Between bots, political polarization, native advertising, and fly-by-night publications, consumers have real reason to doubt what they read online. Rightfully, they view some media with more suspicion than others: Although just half of consumers trust paid ads, 92% say they trust earned media.
Paid media may offer more control than earned media, but marketing requires the audience to believe what they read. Given that earned media is trusted by nearly twice as many people, it’s the obvious choice for brands operating in the age of distrust.
When paid media isn’t performing, marketers typically blame the channel. But the trouble isn’t with search, digital, or social platforms themselves; it’s that marketers are trying to buy their way to success.
Fortunately, most every channel has earned and paid media options. Rather than swear off one that isn’t working, switch to media that consumers perceive as more trustworthy.
Take social networks. Earlier this year, The Manifest found that 44% of Facebook users view the platform negatively after the Cambridge Analytica election scandal.
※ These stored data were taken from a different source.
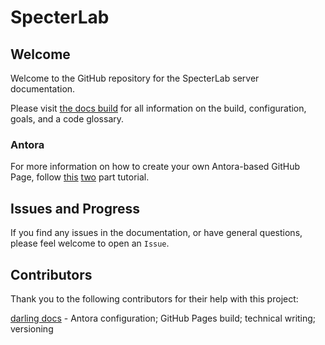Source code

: # SpecterLab

## Welcome

Welcome to the GitHub repository for the SpecterLab server documentation. 

Please visit [the docs build](https://specterhead.github.io/) for all information on the build, configuration, goals, and a code glossary.  

### Antora

For more information on how to create your own Antora-based GitHub Page, follow [this](https://darlingdocs.com/portfolio/work16_antora/) [two](https://darlingdocs.com/portfolio/work19_antorapart2/) part tutorial. 

## Issues and Progress

If you find any issues in the documentation, or have general questions, please feel welcome to open an `Issue`. 

## Contributors

Thank you to the following contributors for their help with this project:

[darling docs](https://darlingdocs.com) - Antora configuration; GitHub Pages build; technical writing; versioning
In the eyes of many users, Facebook’s behavior has also tinged the trustworthiness of its ads.
“Facebook really tried to give an image that this type of thing wasn’t happening, that their data was safe,” said Steve Pearson, CEO of online reputation company of Friendemic, upon the study’s publication. “To see something like this come out, it was a blow to many consumers who were otherwise trusting.”
Signs suggest, however, that users’ distrust dissipates when Facebook’s name isn’t in the picture. Instagram — which, keep in mind, is owned by Facebook — became the fastest growing social network in mid-2018.
Rather than pay for Facebook ads, take advantage of that organic growth. Influencers are hot on Instagram in part because the site is attracting large numbers of new users. Catch an influencer’s attention, and you’ve got the perfect mix for word-of-mouth marketing.
Whatever you’re spending on social ads, sink it into events or visual content that catches eyeballs. “The toughest part is to get people talking at all,” warns Erik Huberman, CEO of Hawke Media. “But once the conversation around your brand hits critical mass, consumers will basically do your marketing for you.”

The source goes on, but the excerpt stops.